Given the current Greek landscape laden with budget slashing and reimbursement issues, how has this impacted your business here?

This has primarily impacted the non-interventional clinical trial activities, which is a tool of the pharmaceutical company to gain more knowledge with regards to its products, post-authorization. On the other hand, the interventional trial activities have largely remained isolated from the challenging environment in the country.

[related_story]

Having begun as a regulatory affairs agency and having grown as a full service CRO, how do you build a rapport with the relevant regulatory authorities in Greece?

Right from the beginning, our relationship with the regulatory authorities has always been based on our profound knowledge of the legislative requirements, as well as a scientific augmentation. This has proven to be very advantageous, especially given the fact that we have also always conducted our business very ethically. We have an open-door approach to dealing with authorities and convey that we are able to collaborate. If you know your subject well and present them with a very good argumentation, it will be well received by the regulatory authorities. This is a philosophy that we do not only relay to our management team, but also to our entire organization and disperse the expertise in order to maintain our reputation as a whole.

We have also developed a strong relationship with the medical community from the ten years of operations and a formidable collaboration with more than 160 opinion leaders in the field. Moreover, all operations are run by very experienced executives with a nexus of expertise in each of their respective fields. We boast executives with background experiences from major multinational pharmaceutical companies.

Clinical trials is an underdeveloped activity in the country with a wealth of untapped potential to bring about further investments into the Greek healthcare landscape. What do you think has been missing in order to develop this landscape?

We need to encourage growth in the market as a whole. I am in accordance with other colleagues’ view in the field that there is space for everyone in the landscape. From Pharmassist’s perspective, the steps that we are taking is to participate in various international events and promote Greece as a whole as an advantageous clinical trial destination.

In the beginning, our clients’ response has been skeptical. However, once the first project had begun, they understoond that there is potential here as the outcomes have been very positive. There had been cases of clients with whom we started off with a small scale clinical trial and we have now turned out to be among their preferred destinations and providers in a number of projects.

On a more personal level, you are also involved in advancing women as business leaders; how would you encourage young women to go into science and have a more entrepreneurial spirit?

I cannot speak for all women entrepreneurs, but I have personally been fortunate enough to have the support of my family and the community. The main thing I found lacking is the incentives available in Greece for all entrepreneurs as a whole in order to propel their businesses. Women are known to take more calculated risks and are therefore very suitable for managerial roles, and I strongly encourage more women to pursue their paths.

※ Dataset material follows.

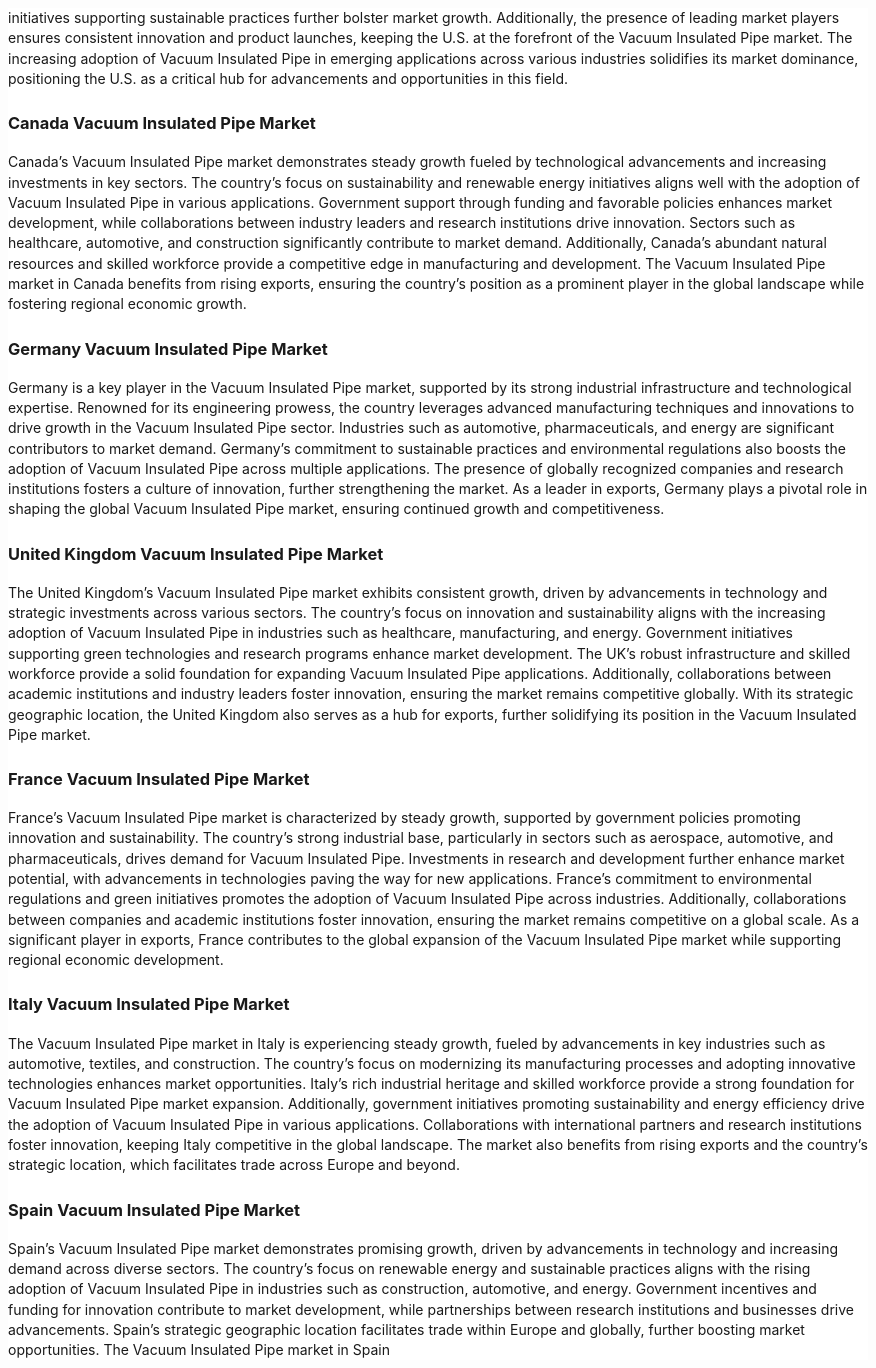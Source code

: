 initiatives supporting sustainable practices further bolster market growth. Additionally, the presence of leading market players ensures consistent innovation and product launches, keeping the U.S. at the forefront of the Vacuum Insulated Pipe market. The increasing adoption of Vacuum Insulated Pipe in emerging applications across various industries solidifies its market dominance, positioning the U.S. as a critical hub for advancements and opportunities in this field.</p><h3>Canada Vacuum Insulated Pipe Market</h3><p>Canada&rsquo;s Vacuum Insulated Pipe market demonstrates steady growth fueled by technological advancements and increasing investments in key sectors. The country&rsquo;s focus on sustainability and renewable energy initiatives aligns well with the adoption of Vacuum Insulated Pipe in various applications. Government support through funding and favorable policies enhances market development, while collaborations between industry leaders and research institutions drive innovation. Sectors such as healthcare, automotive, and construction significantly contribute to market demand. Additionally, Canada&rsquo;s abundant natural resources and skilled workforce provide a competitive edge in manufacturing and development. The Vacuum Insulated Pipe market in Canada benefits from rising exports, ensuring the country&rsquo;s position as a prominent player in the global landscape while fostering regional economic growth.</p><h3>Germany Vacuum Insulated Pipe Market</h3><p>Germany is a key player in the Vacuum Insulated Pipe market, supported by its strong industrial infrastructure and technological expertise. Renowned for its engineering prowess, the country leverages advanced manufacturing techniques and innovations to drive growth in the Vacuum Insulated Pipe sector. Industries such as automotive, pharmaceuticals, and energy are significant contributors to market demand. Germany&rsquo;s commitment to sustainable practices and environmental regulations also boosts the adoption of Vacuum Insulated Pipe across multiple applications. The presence of globally recognized companies and research institutions fosters a culture of innovation, further strengthening the market. As a leader in exports, Germany plays a pivotal role in shaping the global Vacuum Insulated Pipe market, ensuring continued growth and competitiveness.</p><h3>United Kingdom Vacuum Insulated Pipe Market</h3><p>The United Kingdom&rsquo;s Vacuum Insulated Pipe market exhibits consistent growth, driven by advancements in technology and strategic investments across various sectors. The country&rsquo;s focus on innovation and sustainability aligns with the increasing adoption of Vacuum Insulated Pipe in industries such as healthcare, manufacturing, and energy. Government initiatives supporting green technologies and research programs enhance market development. The UK&rsquo;s robust infrastructure and skilled workforce provide a solid foundation for expanding Vacuum Insulated Pipe applications. Additionally, collaborations between academic institutions and industry leaders foster innovation, ensuring the market remains competitive globally. With its strategic geographic location, the United Kingdom also serves as a hub for exports, further solidifying its position in the Vacuum Insulated Pipe market.</p><h3>France Vacuum Insulated Pipe Market</h3><p>France&rsquo;s Vacuum Insulated Pipe market is characterized by steady growth, supported by government policies promoting innovation and sustainability. The country&rsquo;s strong industrial base, particularly in sectors such as aerospace, automotive, and pharmaceuticals, drives demand for Vacuum Insulated Pipe. Investments in research and development further enhance market potential, with advancements in technologies paving the way for new applications. France&rsquo;s commitment to environmental regulations and green initiatives promotes the adoption of Vacuum Insulated Pipe across industries. Additionally, collaborations between companies and academic institutions foster innovation, ensuring the market remains competitive on a global scale. As a significant player in exports, France contributes to the global expansion of the Vacuum Insulated Pipe market while supporting regional economic development.</p><h3>Italy Vacuum Insulated Pipe Market</h3><p>The Vacuum Insulated Pipe market in Italy is experiencing steady growth, fueled by advancements in key industries such as automotive, textiles, and construction. The country&rsquo;s focus on modernizing its manufacturing processes and adopting innovative technologies enhances market opportunities. Italy&rsquo;s rich industrial heritage and skilled workforce provide a strong foundation for Vacuum Insulated Pipe market expansion. Additionally, government initiatives promoting sustainability and energy efficiency drive the adoption of Vacuum Insulated Pipe in various applications. Collaborations with international partners and research institutions foster innovation, keeping Italy competitive in the global landscape. The market also benefits from rising exports and the country&rsquo;s strategic location, which facilitates trade across Europe and beyond.</p><h3>Spain Vacuum Insulated Pipe Market</h3><p>Spain&rsquo;s Vacuum Insulated Pipe market demonstrates promising growth, driven by advancements in technology and increasing demand across diverse sectors. The country&rsquo;s focus on renewable energy and sustainable practices aligns with the rising adoption of Vacuum Insulated Pipe in industries such as construction, automotive, and energy. Government incentives and funding for innovation contribute to market development, while partnerships between research institutions and businesses drive advancements. Spain&rsquo;s strategic geographic location facilitates trade within Europe and globally, further boosting market opportunities. The Vacuum Insulated Pipe market in Spain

What would be your overarching final message to our global executive readers, as a Greek citizen and an entrepreneur, about the business environment in the country, as well as the future potential for Pharmassist?

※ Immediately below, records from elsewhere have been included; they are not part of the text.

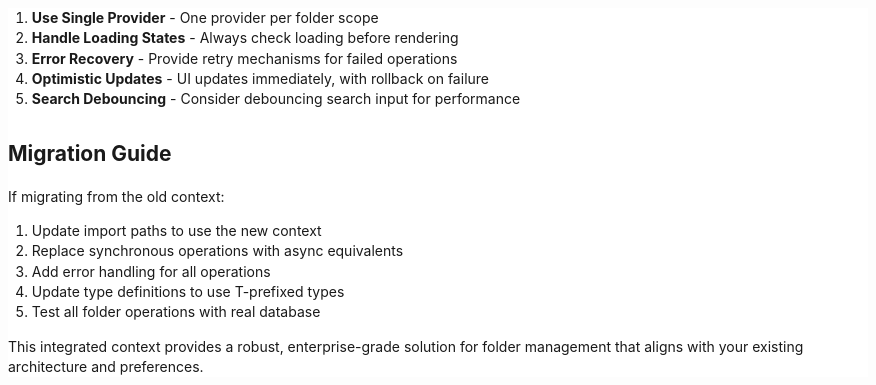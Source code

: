 1. **Use Single Provider** - One provider per folder scope
2. **Handle Loading States** - Always check loading before rendering
3. **Error Recovery** - Provide retry mechanisms for failed operations
4. **Optimistic Updates** - UI updates immediately, with rollback on failure
5. **Search Debouncing** - Consider debouncing search input for performance

## Migration Guide

If migrating from the old context:

1. Update import paths to use the new context
2. Replace synchronous operations with async equivalents
3. Add error handling for all operations
4. Update type definitions to use T-prefixed types
5. Test all folder operations with real database

This integrated context provides a robust, enterprise-grade solution for folder management that aligns with your existing architecture and preferences.
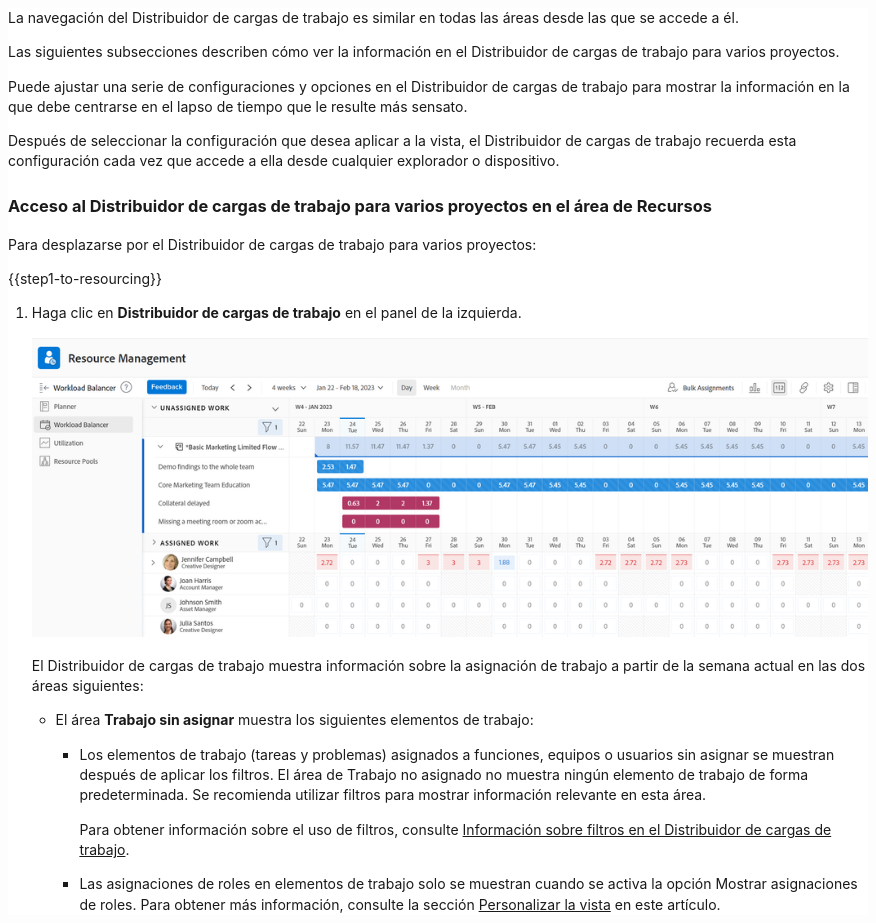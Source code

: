 La navegación del Distribuidor de cargas de trabajo es similar en todas las áreas desde las que se accede a él.

Las siguientes subsecciones describen cómo ver la información en el Distribuidor de cargas de trabajo para varios proyectos.

Puede ajustar una serie de configuraciones y opciones en el Distribuidor de cargas de trabajo para mostrar la información en la que debe centrarse en el lapso de tiempo que le resulte más sensato.

Después de seleccionar la configuración que desea aplicar a la vista, el Distribuidor de cargas de trabajo recuerda esta configuración cada vez que accede a ella desde cualquier explorador o dispositivo.

### Acceso al Distribuidor de cargas de trabajo para varios proyectos en el área de Recursos

Para desplazarse por el Distribuidor de cargas de trabajo para varios proyectos:

{{step1-to-resourcing}}

1. Haga clic en **Distribuidor de cargas de trabajo** en el panel de la izquierda.

   ![Distribuidor de cargas de trabajo](assets/nwe-balancer-global.png)

   El Distribuidor de cargas de trabajo muestra información sobre la asignación de trabajo a partir de la semana actual en las dos áreas siguientes:

   * El área **Trabajo sin asignar** muestra los siguientes elementos de trabajo:

      * Los elementos de trabajo (tareas y problemas) asignados a funciones, equipos o usuarios sin asignar se muestran después de aplicar los filtros.
El área de Trabajo no asignado no muestra ningún elemento de trabajo de forma predeterminada. Se recomienda utilizar filtros para mostrar información relevante en esta área.

        Para obtener información sobre el uso de filtros, consulte [Información sobre filtros en el Distribuidor de cargas de trabajo](../workload-balancer/filter-information-workload-balancer.md).

      * Las asignaciones de roles en elementos de trabajo solo se muestran cuando se activa la opción Mostrar asignaciones de roles. Para obtener más información, consulte la sección [Personalizar la vista](#customize-the-view) en este artículo.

Firstly, Greece should be considered a very promising destination for clinical trials as it has a very cost-efficient landscape without compromising any ethics and quality. Moreover, in regards with R&D, there are plenty of unpolished diamonds in the Greek landscape with a wealth of potential to elevate our current status in the international sphere.

For Pharmasssist, we are always open for business. Our mission has always been to guide companies with regards to the regulatory environment in Europe and conducting their clinical trial activities. We aspire to be one of the leading companies for conducting clinical trials in Europe.